Вопль ужаса был ему ответом. Обезумевшие тарасконцы бросились к выходу. Бросились все: женщины, дети, грузчики, охотники за фуражками, даже бравый командир Бравида… Один лишь Тартарен из Тараскона не пошевельнулся… Исполненный решимости, непоколебимый, он по-прежнему стоял перед клеткой, и глаза его метали молнии, а лицо приняло знакомое всему городу свирепое выражение… Мгновение спустя, когда охотники за фуражками, которых несколько успокоило его поведение, а также прочность решеток, приблизились к своему вождю, они услышали, как он, глядя на льва, прошептал:
— Да, вот это охота!
В тот день Тартарен из Тараскона не сказал больше ни слова.
IX
Особого рода мираж
В тот день Тартарен из Тараскона не сказал больше ни слова, но, на свою беду, он уже слишком много сказал…
На другой день в городе только и разговору было что о предстоящем отъезде Тартарена в Алжир и об охоте на львов.

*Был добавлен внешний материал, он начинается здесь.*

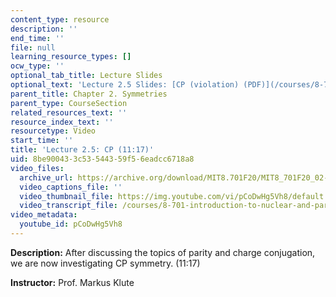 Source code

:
 ```yaml
---
content_type: resource
description: ''
end_time: ''
file: null
learning_resource_types: []
ocw_type: ''
optional_tab_title: Lecture Slides
optional_text: 'Lecture 2.5 Slides: [CP (violation) (PDF)](/courses/8-701-introduction-to-nuclear-and-particle-physics-fall-2020/resources/mit8_701f20_lec2-5)'
parent_title: Chapter 2. Symmetries
parent_type: CourseSection
related_resources_text: ''
resource_index_text: ''
resourcetype: Video
start_time: ''
title: 'Lecture 2.5: CP (11:17)'
uid: 8be90043-3c53-5443-59f5-6eadcc6718a8
video_files:
  archive_url: https://archive.org/download/MIT8.701F20/MIT8_701F20_02-05_cp_300k.mp4
  video_captions_file: ''
  video_thumbnail_file: https://img.youtube.com/vi/pCoDwHg5Vh8/default.jpg
  video_transcript_file: /courses/8-701-introduction-to-nuclear-and-particle-physics-fall-2020/1c42fe4349949328b38a0bac4ef81908_pCoDwHg5Vh8.pdf
video_metadata:
  youtube_id: pCoDwHg5Vh8
---
```


**Description:** After discussing the topics of parity and charge conjugation, we are now investigating CP symmetry. (11:17)

**Instructor:** Prof. Markus Klute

Будьте свидетелями, дорогие читатели, что сам доблестный муж об этом и не заикнулся, но, понимаете ли, мираж…
Словом, весь Тараскон только и говорил что об его отъезде.
На бульваре, в Клубе, у Костекальда люди взволнованно подбегали друг к другу:
— Ну что, слыхали?.. Про отъезд Тартарена, а?
Нужно заметить, что в Тарасконе все фразы начинаются с «ну что», и произносится это: «ну чтэ», а кончаются неизменным «а», и произносится это: «э».
В тот день, чаще чем когда-либо, эти «э» и «ну чтэ» гремели так, что стекла звенели.
Больше всех был удивлен, узнав, что он едет в Африку, сам Тартарен. Но вот что значит тщеславие! Вместо того чтобы прямо сказать, что он никуда и не собирается ехать, что у него и в мыслях этого никогда не было, бедняга Тартарен в первый раз, как с ним заговорили об этом путешествии, уклончиво промямлил:
— Гм… Гм… Возможно… Пока еще ничего не могу вам сказать.
Во второй раз, уже несколько свыкшись с этой мыслью, он ответил:
— Вероятно.
В третий раз:
— Решено.
Наконец, вечером, сначала в Клубе, а потом и у Костекальдов, воодушевленный пуншем, рукоплесканиями, ярким освещением, упоенный успехом, какой имела в городе весть об его отъезде, несчастный торжественно заявил, что ему наскучила охота за фуражками и что в ближайшее время он едет охотиться на крупных атласских львов…
Сообщение это было встречено оглушительным «ура». Затем снова пунш, рукопожатия, объятия и — до полуночи — серенады с факелами перед домиком с баобабом.
Недоволен был только Тартарен — Санчо. Его брала оторопь при одной мысли о путешествии в Африку и об охоте на львов. Вернувшись домой, он, в то время как под окнами в честь хозяина все еще раздавались серенады, устроил Тартарену — Дон Кихоту ужасную сцену, назвал его помешанным, фантазером, сумасбродом, трижды безумцем и во всех подробностях описал бедствия, которыми грозит ему эта экспедиция: кораблекрушения, ревматизм, тропическая лихорадка, дизентерия, чума, слоновая болезнь, проказа и тому подобное…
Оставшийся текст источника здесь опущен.